If the records are right today, the question becomes whether they stay right - a DNS record drift monitor alerts you when the CNAME quietly changes, which is how more than one "CDN outage" has turned out to be a DNS edit nobody owned up to. (New to DNS queries? Start with how to perform a DNS lookup.)
Step 4. Isolate a bad PoP
CDNs run on anycast or DNS-based routing: the same hostname lands users on different physical edges depending on where they are. So when one region reports errors, you need to test from that region, or at least identify which edge they're hitting.
- Get an affected user to send you their response headers (browser dev tools → Network → the failing request). The PoP identifier (
x-served-by,x-amz-cf-pop, Cloudflare'scf-raysuffix) tells you which edge served them. - Compare with your own headers for the same URL. Same PoP, different result → likely an inconsistently-purged cache. Different PoP → you may simply never reproduce it locally; trust their headers.
- Run a ping test against the CDN hostname. With anycast, you're measuring your nearest edge, not theirs - useful as a sanity check that the edge near you is healthy and reachable, not as proof the whole network is fine.
- Most CDNs cache per-PoP (sometimes per-server within a PoP). A purge that propagated to 95% of edges and silently failed on one is a real failure mode; re-issue the purge if one PoP keeps serving the old object.
Step 5. Purge - precisely
Once you know it's genuinely a stale edge cache:
- Purge the specific URLs, not everything. A full purge on a busy site stampedes your origin with misses.
- Prefer surrogate keys / cache tags if your CDN supports them - purge "everything tagged
product-123" instead of guessing URL variants. - After purging, re-run the header check. You want one
miss(edge refilled from origin) followed byhits with a smallage.
Then fix the root cause so you stop purging by hand: fingerprinted asset filenames (app.4f3a2c.js) with long max-age, short max-age plus stale-while-revalidate for HTML, and purge-on-deploy in your CI pipeline.
Common CDN debugging mistakes
Trusting your own browser. Your browser cache sits in front of the CDN cache. Test with the header checker or curl, not by hitting refresh.

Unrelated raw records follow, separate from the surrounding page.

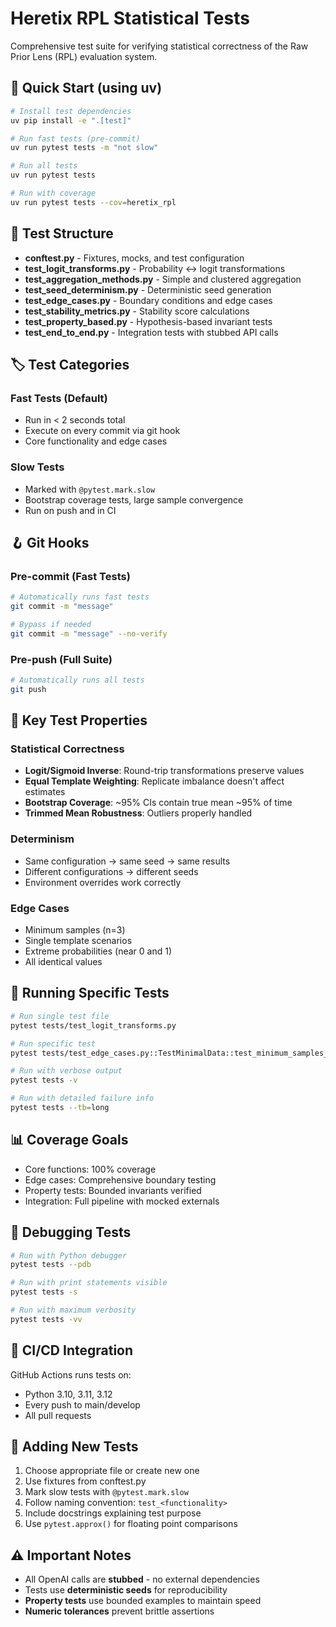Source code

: # Heretix RPL Statistical Tests

Comprehensive test suite for verifying statistical correctness of the Raw Prior Lens (RPL) evaluation system.

## 🏃 Quick Start (using uv)

```bash
# Install test dependencies
uv pip install -e ".[test]"

# Run fast tests (pre-commit)
uv run pytest tests -m "not slow"

# Run all tests
uv run pytest tests

# Run with coverage
uv run pytest tests --cov=heretix_rpl
```

## 📁 Test Structure

- **conftest.py** - Fixtures, mocks, and test configuration
- **test_logit_transforms.py** - Probability ↔ logit transformations
- **test_aggregation_methods.py** - Simple and clustered aggregation
- **test_seed_determinism.py** - Deterministic seed generation
- **test_edge_cases.py** - Boundary conditions and edge cases
- **test_stability_metrics.py** - Stability score calculations
- **test_property_based.py** - Hypothesis-based invariant tests
- **test_end_to_end.py** - Integration tests with stubbed API calls

## 🏷️ Test Categories

### Fast Tests (Default)
- Run in < 2 seconds total
- Execute on every commit via git hook
- Core functionality and edge cases

### Slow Tests
- Marked with `@pytest.mark.slow`
- Bootstrap coverage tests, large sample convergence
- Run on push and in CI

## 🪝 Git Hooks

### Pre-commit (Fast Tests)
```bash
# Automatically runs fast tests
git commit -m "message"

# Bypass if needed
git commit -m "message" --no-verify
```

### Pre-push (Full Suite)
```bash
# Automatically runs all tests
git push
```

## 🧪 Key Test Properties

### Statistical Correctness
- **Logit/Sigmoid Inverse**: Round-trip transformations preserve values
- **Equal Template Weighting**: Replicate imbalance doesn't affect estimates
- **Bootstrap Coverage**: ~95% CIs contain true mean ~95% of time
- **Trimmed Mean Robustness**: Outliers properly handled

### Determinism
- Same configuration → same seed → same results
- Different configurations → different seeds
- Environment overrides work correctly

### Edge Cases
- Minimum samples (n=3)
- Single template scenarios
- Extreme probabilities (near 0 and 1)
- All identical values

## 🔧 Running Specific Tests

```bash
# Run single test file
pytest tests/test_logit_transforms.py

# Run specific test
pytest tests/test_edge_cases.py::TestMinimalData::test_minimum_samples_threshold

# Run with verbose output
pytest tests -v

# Run with detailed failure info
pytest tests --tb=long
```

## 📊 Coverage Goals

- Core functions: 100% coverage
- Edge cases: Comprehensive boundary testing
- Property tests: Bounded invariants verified
- Integration: Full pipeline with mocked externals

## 🐛 Debugging Tests

```bash
# Run with Python debugger
pytest tests --pdb

# Run with print statements visible
pytest tests -s

# Run with maximum verbosity
pytest tests -vv
```

## 🚀 CI/CD Integration

GitHub Actions runs tests on:
- Python 3.10, 3.11, 3.12
- Every push to main/develop
- All pull requests

## 📝 Adding New Tests

1. Choose appropriate file or create new one
2. Use fixtures from conftest.py
3. Mark slow tests with `@pytest.mark.slow`
4. Follow naming convention: `test_<functionality>`
5. Include docstrings explaining test purpose
6. Use `pytest.approx()` for floating point comparisons

## ⚠️ Important Notes

- All OpenAI calls are **stubbed** - no external dependencies
- Tests use **deterministic seeds** for reproducibility
- **Property tests** use bounded examples to maintain speed
- **Numeric tolerances** prevent brittle assertions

Forgetting Vary. A vary: accept-encoding, cookie header means the CDN stores multiple variants per URL. You can be looking at a fresh variant while users on a different accept-encoding get a stale one.
Purging before reading headers. If you don't capture the bad response's age, cache-control, and PoP first, you've destroyed the evidence and learned nothing.
Blaming the CDN for origin bugs. Step 2 exists for a reason. Compare against origin before opening a support ticket.
TL;DR
- Check the headers:
cache-status/x-cache,age,cache-control, and the PoP identifier. - Fetch the same path from origin. Stale at origin = deploy problem, not cache problem.
- Verify DNS points at the CDN; watch for stale records mid-migration, and confirm ownership of returned IPs with IP Geolocation.
- For regional reports, get the affected user's headers and identify their PoP - anycast means you can't reproduce their path from your desk.
- Purge specific URLs or cache tags, verify with a fresh header check, then fix cache-control so it doesn't recur.